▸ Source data

────

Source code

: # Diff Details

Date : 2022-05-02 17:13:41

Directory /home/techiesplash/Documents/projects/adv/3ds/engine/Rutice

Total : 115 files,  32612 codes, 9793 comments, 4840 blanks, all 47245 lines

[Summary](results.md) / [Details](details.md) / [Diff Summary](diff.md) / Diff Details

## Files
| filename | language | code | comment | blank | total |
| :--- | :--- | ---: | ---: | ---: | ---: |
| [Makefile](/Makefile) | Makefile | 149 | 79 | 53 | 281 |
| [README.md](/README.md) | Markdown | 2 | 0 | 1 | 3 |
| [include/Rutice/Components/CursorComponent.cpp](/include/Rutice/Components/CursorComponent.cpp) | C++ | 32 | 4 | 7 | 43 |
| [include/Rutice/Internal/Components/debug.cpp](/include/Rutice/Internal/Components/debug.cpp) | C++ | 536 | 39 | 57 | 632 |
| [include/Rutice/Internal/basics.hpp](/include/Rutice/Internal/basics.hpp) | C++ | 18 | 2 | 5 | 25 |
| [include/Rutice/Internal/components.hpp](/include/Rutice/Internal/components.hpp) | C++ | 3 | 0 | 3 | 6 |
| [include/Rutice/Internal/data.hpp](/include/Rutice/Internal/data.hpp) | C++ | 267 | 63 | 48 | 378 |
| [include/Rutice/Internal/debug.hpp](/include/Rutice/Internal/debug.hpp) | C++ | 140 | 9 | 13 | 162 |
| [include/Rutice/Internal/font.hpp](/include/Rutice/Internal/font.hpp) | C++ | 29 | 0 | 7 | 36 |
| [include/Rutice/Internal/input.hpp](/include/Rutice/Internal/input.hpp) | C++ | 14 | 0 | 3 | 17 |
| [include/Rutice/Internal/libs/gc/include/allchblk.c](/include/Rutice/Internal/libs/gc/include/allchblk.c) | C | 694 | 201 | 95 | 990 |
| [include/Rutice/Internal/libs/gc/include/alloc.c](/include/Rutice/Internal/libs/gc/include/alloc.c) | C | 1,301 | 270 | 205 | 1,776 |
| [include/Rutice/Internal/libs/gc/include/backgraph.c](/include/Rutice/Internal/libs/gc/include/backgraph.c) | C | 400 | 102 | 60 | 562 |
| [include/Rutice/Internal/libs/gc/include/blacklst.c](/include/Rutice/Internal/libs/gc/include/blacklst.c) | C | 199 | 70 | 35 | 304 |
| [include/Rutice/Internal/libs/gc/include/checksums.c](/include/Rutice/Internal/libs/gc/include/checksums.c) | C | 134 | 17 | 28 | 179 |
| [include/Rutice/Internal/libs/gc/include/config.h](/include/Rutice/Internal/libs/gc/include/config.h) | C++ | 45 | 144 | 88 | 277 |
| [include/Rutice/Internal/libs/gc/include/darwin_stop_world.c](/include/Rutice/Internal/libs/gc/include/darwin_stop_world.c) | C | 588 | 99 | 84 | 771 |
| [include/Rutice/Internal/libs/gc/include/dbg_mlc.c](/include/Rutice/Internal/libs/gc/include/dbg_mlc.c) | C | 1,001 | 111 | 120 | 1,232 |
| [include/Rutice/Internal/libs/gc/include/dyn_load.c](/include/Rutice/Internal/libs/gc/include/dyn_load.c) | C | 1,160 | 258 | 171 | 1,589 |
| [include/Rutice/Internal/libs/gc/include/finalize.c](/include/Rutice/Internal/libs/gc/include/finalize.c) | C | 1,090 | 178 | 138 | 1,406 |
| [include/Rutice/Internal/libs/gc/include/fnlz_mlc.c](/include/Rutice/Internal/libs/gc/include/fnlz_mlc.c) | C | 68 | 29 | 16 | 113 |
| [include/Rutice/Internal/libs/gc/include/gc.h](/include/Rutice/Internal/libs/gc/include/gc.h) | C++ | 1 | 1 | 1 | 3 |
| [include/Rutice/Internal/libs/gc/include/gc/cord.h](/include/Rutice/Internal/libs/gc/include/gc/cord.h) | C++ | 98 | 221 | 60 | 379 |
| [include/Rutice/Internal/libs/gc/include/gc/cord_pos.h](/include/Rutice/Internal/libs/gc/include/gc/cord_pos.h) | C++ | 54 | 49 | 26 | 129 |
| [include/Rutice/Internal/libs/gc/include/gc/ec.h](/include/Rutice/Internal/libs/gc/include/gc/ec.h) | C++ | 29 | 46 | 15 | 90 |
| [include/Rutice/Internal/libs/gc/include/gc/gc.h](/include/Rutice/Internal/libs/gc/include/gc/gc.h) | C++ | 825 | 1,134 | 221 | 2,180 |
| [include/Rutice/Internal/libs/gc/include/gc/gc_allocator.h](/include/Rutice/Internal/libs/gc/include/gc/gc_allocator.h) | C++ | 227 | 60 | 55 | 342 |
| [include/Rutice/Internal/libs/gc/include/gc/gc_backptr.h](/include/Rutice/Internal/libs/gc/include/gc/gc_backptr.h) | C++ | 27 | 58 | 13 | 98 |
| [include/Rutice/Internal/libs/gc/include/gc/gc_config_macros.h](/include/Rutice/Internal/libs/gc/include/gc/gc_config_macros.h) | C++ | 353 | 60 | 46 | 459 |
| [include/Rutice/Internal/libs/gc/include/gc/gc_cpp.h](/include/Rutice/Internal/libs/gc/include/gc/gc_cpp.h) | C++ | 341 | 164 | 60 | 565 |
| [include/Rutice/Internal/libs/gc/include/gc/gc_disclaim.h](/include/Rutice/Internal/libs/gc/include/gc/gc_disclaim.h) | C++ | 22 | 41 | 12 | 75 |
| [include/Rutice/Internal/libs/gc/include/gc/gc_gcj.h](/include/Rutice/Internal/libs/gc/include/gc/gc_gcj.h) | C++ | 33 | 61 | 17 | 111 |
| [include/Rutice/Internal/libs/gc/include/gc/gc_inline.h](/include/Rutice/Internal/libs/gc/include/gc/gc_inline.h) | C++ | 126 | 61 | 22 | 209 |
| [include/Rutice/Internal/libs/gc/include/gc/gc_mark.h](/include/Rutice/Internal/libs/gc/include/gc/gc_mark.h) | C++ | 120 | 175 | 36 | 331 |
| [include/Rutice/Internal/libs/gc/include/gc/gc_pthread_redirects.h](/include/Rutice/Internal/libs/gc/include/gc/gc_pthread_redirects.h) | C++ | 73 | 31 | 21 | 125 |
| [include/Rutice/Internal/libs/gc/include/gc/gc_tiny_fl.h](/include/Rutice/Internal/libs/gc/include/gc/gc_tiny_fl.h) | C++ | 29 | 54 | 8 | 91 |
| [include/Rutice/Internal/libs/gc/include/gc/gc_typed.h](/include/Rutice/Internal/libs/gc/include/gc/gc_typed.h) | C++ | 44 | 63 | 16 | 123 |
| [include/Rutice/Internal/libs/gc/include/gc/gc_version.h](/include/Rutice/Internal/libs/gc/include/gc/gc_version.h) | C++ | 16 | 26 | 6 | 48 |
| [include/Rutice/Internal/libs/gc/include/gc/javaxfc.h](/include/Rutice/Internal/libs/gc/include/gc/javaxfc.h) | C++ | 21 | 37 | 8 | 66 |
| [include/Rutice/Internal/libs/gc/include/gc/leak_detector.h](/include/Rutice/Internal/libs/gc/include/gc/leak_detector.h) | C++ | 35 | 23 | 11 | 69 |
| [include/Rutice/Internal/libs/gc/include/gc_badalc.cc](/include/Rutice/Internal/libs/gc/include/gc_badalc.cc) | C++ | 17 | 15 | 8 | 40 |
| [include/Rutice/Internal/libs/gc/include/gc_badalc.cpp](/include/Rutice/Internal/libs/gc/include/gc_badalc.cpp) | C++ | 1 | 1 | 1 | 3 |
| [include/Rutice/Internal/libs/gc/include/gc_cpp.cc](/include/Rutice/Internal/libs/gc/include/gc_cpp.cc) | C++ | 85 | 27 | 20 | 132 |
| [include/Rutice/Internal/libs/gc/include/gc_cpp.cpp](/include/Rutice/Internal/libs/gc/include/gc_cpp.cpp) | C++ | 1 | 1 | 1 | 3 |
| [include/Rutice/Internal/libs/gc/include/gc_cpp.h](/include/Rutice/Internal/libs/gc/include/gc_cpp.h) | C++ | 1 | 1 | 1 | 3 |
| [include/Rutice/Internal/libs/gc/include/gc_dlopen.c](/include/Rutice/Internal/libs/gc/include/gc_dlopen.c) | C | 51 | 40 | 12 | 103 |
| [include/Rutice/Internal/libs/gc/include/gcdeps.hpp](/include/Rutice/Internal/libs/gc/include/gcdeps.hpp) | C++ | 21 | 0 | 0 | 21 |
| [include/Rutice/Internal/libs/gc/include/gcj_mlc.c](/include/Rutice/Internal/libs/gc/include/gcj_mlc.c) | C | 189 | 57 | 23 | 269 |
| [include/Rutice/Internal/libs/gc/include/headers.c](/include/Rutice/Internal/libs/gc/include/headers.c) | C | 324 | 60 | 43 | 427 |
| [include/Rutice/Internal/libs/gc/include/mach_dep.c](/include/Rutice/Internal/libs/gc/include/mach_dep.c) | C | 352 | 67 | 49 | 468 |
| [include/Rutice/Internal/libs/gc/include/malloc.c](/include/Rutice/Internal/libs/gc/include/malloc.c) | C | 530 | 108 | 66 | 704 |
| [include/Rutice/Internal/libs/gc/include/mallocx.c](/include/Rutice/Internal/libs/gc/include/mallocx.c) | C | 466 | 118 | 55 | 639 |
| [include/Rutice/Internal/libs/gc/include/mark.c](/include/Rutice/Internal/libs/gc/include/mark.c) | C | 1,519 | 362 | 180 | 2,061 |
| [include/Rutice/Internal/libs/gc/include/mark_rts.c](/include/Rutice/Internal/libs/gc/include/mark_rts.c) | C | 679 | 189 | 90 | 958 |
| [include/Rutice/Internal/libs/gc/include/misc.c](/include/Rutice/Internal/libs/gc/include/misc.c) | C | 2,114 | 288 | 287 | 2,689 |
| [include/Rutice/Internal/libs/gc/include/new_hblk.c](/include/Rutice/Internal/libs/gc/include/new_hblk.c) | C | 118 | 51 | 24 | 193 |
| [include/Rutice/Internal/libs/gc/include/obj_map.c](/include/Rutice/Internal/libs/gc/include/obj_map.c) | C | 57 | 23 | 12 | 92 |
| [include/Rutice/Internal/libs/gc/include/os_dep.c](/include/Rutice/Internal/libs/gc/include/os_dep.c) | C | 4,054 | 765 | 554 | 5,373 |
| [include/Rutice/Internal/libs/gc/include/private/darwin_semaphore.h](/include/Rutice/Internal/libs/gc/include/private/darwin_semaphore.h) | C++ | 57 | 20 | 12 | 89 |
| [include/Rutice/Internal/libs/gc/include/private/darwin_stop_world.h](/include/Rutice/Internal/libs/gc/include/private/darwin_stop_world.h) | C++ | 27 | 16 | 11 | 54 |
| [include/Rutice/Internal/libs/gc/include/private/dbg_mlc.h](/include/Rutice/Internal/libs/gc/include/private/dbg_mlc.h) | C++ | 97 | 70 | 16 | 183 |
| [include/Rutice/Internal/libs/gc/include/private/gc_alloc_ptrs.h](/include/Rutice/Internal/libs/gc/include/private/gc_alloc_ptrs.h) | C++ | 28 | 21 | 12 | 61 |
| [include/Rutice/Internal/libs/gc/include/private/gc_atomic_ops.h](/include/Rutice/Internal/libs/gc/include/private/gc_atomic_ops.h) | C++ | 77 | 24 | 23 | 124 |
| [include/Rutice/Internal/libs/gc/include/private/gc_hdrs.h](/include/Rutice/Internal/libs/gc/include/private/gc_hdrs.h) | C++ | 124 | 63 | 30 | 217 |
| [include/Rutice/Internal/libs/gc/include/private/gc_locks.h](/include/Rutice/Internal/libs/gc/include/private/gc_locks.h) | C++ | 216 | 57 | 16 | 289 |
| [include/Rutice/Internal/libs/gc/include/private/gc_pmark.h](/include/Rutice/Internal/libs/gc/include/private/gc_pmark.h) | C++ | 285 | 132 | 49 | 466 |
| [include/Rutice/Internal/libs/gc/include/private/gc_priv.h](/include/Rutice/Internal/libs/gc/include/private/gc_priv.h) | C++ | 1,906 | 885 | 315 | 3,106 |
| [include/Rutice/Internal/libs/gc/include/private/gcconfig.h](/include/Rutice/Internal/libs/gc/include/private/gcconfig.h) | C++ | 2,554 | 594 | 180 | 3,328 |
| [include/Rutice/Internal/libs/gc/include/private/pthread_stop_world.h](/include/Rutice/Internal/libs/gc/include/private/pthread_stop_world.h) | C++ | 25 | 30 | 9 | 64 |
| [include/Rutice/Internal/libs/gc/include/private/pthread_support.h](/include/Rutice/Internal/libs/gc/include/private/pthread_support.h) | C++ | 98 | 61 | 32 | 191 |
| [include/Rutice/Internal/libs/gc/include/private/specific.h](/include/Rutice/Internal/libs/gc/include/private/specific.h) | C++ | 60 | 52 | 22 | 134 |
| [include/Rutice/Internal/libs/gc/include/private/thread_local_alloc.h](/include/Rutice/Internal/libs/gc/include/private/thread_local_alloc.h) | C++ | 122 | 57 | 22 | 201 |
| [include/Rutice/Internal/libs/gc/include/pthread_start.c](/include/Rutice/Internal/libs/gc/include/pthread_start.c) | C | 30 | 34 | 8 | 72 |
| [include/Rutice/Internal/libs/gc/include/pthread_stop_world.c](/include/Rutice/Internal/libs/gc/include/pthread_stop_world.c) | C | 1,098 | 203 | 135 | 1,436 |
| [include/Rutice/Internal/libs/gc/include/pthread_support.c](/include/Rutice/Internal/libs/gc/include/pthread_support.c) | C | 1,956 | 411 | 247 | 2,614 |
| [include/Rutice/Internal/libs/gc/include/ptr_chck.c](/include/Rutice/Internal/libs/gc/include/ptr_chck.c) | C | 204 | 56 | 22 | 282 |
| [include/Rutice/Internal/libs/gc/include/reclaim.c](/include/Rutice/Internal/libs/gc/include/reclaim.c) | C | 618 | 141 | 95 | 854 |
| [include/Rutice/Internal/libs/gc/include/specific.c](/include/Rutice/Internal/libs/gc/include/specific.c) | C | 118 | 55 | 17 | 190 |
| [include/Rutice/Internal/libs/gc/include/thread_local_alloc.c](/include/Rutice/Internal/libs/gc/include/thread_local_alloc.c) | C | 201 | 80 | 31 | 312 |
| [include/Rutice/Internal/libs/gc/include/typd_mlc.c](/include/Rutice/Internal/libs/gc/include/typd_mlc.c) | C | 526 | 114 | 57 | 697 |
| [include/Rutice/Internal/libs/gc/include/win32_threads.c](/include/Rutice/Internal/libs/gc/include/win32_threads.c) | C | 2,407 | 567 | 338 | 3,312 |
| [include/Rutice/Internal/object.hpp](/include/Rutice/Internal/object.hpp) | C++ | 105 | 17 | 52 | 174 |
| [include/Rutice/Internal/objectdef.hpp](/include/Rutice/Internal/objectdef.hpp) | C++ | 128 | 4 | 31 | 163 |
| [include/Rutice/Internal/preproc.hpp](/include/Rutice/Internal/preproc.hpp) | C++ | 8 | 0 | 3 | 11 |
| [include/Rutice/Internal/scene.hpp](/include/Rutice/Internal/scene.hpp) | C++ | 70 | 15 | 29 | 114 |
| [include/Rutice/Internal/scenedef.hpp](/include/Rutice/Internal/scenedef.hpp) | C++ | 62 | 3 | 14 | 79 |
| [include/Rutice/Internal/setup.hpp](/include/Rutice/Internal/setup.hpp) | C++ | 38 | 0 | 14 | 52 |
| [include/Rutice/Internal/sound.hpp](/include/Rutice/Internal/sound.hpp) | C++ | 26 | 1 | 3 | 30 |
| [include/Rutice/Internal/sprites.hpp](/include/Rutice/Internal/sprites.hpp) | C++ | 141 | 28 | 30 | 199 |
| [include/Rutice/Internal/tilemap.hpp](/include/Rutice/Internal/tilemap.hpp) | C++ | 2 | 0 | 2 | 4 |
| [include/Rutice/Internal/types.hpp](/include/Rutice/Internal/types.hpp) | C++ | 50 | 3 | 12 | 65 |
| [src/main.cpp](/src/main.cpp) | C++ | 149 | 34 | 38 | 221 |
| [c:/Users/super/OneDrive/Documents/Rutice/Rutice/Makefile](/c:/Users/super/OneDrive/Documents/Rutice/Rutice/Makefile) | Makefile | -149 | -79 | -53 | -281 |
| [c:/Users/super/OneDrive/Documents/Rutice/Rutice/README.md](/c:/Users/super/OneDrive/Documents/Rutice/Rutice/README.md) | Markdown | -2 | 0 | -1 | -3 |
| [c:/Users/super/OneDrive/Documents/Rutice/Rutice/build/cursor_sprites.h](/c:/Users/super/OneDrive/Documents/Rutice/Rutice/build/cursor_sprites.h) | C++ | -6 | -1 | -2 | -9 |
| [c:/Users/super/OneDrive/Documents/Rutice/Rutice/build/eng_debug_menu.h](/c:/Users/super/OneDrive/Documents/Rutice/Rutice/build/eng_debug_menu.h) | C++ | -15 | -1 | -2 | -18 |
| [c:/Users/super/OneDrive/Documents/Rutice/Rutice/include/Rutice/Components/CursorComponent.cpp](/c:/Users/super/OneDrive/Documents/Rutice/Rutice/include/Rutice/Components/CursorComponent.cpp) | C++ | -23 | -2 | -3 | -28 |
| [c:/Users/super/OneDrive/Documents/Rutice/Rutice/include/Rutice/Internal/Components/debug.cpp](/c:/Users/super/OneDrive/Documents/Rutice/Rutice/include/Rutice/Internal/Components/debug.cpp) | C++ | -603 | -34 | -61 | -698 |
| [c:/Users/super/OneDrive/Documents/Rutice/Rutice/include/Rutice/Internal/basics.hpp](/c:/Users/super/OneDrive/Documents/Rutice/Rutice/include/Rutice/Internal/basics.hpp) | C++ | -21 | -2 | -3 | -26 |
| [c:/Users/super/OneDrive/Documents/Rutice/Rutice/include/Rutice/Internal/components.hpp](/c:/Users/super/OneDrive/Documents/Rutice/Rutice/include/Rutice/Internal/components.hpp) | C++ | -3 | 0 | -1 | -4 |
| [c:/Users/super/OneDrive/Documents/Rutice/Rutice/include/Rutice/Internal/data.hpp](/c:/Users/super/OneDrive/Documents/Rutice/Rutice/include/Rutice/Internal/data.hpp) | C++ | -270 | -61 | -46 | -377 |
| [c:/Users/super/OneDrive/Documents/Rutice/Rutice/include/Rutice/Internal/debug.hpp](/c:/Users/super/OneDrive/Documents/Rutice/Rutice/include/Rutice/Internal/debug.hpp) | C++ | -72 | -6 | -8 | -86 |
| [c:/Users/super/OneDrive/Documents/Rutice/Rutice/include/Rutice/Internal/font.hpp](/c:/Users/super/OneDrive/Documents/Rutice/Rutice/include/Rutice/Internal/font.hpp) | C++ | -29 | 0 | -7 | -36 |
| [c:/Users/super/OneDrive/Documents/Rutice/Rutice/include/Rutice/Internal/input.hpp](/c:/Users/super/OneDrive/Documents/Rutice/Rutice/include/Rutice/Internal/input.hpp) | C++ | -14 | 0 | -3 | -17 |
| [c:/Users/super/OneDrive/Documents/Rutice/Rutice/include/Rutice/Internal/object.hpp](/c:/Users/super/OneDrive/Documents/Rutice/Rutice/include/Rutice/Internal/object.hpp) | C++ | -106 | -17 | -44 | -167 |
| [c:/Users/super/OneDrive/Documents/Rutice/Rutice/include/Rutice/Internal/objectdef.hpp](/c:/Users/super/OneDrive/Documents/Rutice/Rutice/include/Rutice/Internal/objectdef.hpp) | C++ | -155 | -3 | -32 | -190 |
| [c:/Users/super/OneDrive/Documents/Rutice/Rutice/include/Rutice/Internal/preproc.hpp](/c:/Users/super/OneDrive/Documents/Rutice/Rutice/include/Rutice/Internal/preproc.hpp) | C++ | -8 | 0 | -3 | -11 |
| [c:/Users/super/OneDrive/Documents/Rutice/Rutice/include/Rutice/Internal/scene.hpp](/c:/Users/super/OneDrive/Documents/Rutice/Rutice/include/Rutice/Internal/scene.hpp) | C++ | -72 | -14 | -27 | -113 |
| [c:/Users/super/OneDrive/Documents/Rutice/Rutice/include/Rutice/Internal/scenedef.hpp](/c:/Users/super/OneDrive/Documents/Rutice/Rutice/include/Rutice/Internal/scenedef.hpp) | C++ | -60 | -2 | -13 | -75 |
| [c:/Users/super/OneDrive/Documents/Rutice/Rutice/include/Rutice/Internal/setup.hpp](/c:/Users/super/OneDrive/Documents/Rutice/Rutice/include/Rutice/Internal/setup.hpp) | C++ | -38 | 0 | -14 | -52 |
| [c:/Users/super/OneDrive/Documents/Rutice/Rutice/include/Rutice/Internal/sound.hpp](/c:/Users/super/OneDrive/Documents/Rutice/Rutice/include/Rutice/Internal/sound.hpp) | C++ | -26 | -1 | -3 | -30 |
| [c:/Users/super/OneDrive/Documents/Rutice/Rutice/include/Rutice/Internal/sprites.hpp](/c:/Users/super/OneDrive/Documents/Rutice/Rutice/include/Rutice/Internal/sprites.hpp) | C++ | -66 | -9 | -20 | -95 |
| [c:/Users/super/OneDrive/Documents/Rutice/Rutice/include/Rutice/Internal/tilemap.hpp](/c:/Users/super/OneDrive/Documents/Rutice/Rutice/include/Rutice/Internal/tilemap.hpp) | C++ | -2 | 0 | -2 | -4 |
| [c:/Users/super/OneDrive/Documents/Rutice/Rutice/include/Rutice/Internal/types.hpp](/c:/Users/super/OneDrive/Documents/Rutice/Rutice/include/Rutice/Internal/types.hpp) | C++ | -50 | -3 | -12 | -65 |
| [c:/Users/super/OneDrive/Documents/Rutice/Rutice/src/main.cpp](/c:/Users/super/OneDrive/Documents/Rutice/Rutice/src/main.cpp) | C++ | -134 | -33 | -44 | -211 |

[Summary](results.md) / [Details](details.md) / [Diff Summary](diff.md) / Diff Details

────

▸ Your assignment
Beginning with the line that has "114 | 57 | 697 |" and ending with the line that has "3 | 14 | 79 |", set down the lines above exactly and include no others.

▸ Expected answer
| [include/Rutice/Internal/libs/gc/include/typd_mlc.c](/include/Rutice/Internal/libs/gc/include/typd_mlc.c) | C | 526 | 114 | 57 | 697 |
| [include/Rutice/Internal/libs/gc/include/win32_threads.c](/include/Rutice/Internal/libs/gc/include/win32_threads.c) | C | 2,407 | 567 | 338 | 3,312 |
| [include/Rutice/Internal/object.hpp](/include/Rutice/Internal/object.hpp) | C++ | 105 | 17 | 52 | 174 |
| [include/Rutice/Internal/objectdef.hpp](/include/Rutice/Internal/objectdef.hpp) | C++ | 128 | 4 | 31 | 163 |
| [include/Rutice/Internal/preproc.hpp](/include/Rutice/Internal/preproc.hpp) | C++ | 8 | 0 | 3 | 11 |
| [include/Rutice/Internal/scene.hpp](/include/Rutice/Internal/scene.hpp) | C++ | 70 | 15 | 29 | 114 |
| [include/Rutice/Internal/scenedef.hpp](/include/Rutice/Internal/scenedef.hpp) | C++ | 62 | 3 | 14 | 79 |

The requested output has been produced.